That’s the Metropolitan Community Church of the Gentle Shepherd, first launched in 1968 in Los Angles by a pastor who’d realized he was gay, came out to his community and wound up shunned. In response, Metropolitan Community Church was designed as a church for absolutely everybody, especially those who feel marginalized and unwelcome in other church settings. There are 172 Metropolitan Community Church churches in 20 countries today, according to the organization’s website.

“It’s the church for outcasts of all kinds,” Smith said. “The primary focus is taking care of gay and other disenfranchised people.”

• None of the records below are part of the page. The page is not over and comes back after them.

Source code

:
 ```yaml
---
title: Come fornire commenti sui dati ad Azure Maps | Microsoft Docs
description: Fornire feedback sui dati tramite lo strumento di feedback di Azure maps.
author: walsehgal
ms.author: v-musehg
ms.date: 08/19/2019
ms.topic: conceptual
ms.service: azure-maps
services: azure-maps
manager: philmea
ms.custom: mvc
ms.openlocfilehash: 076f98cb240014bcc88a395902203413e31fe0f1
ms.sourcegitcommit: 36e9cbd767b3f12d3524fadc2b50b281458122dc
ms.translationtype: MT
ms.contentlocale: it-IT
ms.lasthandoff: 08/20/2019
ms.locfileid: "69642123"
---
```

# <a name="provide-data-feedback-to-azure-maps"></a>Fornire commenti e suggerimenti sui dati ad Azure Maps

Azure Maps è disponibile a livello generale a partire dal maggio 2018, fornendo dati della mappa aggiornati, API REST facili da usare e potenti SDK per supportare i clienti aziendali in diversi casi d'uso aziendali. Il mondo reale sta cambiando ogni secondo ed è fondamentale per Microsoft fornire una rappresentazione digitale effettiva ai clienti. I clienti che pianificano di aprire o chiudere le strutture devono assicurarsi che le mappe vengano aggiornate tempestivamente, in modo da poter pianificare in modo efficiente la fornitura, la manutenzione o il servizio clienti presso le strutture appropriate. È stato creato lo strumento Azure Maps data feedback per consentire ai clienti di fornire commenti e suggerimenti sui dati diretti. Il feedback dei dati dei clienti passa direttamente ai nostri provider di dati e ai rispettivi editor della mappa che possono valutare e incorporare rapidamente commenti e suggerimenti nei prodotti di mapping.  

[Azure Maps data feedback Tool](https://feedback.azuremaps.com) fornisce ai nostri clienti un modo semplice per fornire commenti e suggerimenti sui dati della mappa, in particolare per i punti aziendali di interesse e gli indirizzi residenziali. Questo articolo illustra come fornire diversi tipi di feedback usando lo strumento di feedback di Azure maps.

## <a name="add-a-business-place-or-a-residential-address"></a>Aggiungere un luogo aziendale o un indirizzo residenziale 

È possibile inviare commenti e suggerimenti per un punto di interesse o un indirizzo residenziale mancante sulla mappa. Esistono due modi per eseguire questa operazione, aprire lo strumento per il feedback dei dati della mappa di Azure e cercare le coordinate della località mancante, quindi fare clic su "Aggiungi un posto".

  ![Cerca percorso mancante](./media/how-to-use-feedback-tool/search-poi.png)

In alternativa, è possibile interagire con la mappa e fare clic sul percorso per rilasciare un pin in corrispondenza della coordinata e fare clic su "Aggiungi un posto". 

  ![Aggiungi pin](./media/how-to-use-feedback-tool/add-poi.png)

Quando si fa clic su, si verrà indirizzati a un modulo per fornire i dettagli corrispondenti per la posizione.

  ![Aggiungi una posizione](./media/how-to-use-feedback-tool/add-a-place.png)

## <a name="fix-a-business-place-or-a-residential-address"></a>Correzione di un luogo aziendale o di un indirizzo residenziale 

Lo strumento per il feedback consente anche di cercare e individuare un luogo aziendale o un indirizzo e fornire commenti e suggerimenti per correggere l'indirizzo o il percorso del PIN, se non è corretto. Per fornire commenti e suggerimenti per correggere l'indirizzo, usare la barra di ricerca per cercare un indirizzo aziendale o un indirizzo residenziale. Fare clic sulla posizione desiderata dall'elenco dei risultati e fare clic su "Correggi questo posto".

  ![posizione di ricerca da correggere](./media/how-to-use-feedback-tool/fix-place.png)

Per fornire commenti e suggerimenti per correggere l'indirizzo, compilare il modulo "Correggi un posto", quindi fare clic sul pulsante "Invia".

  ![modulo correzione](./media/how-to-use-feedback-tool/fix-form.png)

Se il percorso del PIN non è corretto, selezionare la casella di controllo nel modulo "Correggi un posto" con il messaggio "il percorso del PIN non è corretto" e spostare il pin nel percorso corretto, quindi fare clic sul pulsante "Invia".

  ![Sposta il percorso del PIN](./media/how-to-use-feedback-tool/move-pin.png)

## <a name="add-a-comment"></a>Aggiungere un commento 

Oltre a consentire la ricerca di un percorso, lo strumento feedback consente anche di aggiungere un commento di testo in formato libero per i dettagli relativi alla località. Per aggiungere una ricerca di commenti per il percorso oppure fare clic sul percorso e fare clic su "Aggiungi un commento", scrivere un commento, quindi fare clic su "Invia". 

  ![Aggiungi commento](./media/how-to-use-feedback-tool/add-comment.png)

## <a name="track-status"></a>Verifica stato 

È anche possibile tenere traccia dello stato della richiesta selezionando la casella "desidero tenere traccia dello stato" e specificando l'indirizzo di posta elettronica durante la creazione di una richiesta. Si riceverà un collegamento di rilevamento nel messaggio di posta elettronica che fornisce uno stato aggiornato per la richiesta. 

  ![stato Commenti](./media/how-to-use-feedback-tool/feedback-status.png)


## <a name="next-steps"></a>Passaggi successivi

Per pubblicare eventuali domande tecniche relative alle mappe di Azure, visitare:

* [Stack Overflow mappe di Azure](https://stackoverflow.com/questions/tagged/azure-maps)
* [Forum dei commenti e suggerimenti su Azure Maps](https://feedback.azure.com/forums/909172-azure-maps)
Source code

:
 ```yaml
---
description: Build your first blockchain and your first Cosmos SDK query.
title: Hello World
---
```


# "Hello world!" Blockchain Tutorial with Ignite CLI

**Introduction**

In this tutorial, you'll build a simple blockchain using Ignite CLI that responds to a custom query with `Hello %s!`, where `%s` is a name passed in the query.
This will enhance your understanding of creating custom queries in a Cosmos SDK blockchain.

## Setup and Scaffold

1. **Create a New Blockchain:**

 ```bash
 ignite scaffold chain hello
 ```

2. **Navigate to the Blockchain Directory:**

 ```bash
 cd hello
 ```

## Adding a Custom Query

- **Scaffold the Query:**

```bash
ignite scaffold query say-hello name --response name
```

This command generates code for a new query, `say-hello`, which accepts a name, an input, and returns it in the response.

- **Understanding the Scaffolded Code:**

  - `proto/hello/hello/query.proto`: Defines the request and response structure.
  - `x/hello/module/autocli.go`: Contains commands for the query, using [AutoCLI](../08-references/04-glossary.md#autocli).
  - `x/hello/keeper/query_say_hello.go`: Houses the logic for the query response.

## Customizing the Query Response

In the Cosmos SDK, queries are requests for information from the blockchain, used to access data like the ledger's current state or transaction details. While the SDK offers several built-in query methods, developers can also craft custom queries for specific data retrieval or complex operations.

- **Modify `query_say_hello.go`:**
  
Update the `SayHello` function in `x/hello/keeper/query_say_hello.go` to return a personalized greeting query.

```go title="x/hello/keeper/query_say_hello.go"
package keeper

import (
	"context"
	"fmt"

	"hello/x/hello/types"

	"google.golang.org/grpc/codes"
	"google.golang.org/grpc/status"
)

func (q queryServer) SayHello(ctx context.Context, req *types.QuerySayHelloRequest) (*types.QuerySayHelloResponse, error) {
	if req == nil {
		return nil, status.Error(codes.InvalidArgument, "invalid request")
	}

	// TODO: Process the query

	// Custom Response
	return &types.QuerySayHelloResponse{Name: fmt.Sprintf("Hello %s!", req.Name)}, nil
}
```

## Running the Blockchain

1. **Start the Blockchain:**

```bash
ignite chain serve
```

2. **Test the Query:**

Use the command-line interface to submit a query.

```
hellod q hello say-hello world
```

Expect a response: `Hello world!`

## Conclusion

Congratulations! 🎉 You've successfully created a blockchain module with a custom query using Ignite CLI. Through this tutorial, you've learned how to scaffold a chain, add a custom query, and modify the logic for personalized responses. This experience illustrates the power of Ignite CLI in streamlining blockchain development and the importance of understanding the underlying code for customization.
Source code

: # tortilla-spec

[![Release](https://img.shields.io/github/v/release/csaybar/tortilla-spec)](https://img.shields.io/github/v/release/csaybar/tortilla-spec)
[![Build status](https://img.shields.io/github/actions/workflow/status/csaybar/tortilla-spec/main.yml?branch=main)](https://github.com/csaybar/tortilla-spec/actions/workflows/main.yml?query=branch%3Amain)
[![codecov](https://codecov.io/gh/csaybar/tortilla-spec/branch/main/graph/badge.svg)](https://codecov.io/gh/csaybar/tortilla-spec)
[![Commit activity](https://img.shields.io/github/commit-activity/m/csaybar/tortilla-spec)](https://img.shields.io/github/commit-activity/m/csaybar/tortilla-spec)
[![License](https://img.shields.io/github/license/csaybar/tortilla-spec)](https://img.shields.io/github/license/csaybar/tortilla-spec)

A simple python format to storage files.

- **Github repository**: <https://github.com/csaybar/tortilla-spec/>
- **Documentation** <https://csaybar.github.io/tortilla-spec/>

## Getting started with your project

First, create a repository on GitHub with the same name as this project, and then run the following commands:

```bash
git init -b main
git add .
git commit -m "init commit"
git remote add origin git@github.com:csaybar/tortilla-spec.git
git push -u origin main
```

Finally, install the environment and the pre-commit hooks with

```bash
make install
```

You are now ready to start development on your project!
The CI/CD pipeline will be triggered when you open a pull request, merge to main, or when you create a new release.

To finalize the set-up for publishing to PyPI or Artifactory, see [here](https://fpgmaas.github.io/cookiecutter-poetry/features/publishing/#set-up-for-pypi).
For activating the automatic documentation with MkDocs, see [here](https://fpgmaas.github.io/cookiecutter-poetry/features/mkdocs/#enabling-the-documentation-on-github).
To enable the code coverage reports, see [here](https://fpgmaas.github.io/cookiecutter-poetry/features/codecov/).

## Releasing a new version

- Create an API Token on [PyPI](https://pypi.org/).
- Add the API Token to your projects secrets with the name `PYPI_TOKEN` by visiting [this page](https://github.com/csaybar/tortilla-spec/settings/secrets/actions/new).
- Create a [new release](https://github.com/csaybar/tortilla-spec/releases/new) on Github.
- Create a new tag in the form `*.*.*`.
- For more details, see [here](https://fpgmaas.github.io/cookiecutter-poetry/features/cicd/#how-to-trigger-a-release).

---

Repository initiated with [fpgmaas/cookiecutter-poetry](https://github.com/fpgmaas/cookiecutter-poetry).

Martha’s Pantry started as a Metropolitan Community Church project, but spun off as a nonreligious, independent nonprofit agency that could apply for grants, Smith said. When she and Harman moved to Clark County, Martha’s Pantry was renting low-key storefront space near downtown Vancouver. But eventually both Martha’s Pantry and the local Metropolitan Community Church found their way to Hazel Dell, where they’ve long shared a home — a whole complex of downstairs rooms — at the Vancouver United Church of Christ on Northeast 68th Street.

Along the way, Smith said, Martha’s Pantry has faced down a whole lot of prejudice and resistance, sometimes even from people in the charitable community.

“They had to experience a different culture,” Smith said with a grin, “but they discovered we’re not so bad, once they got to know us.”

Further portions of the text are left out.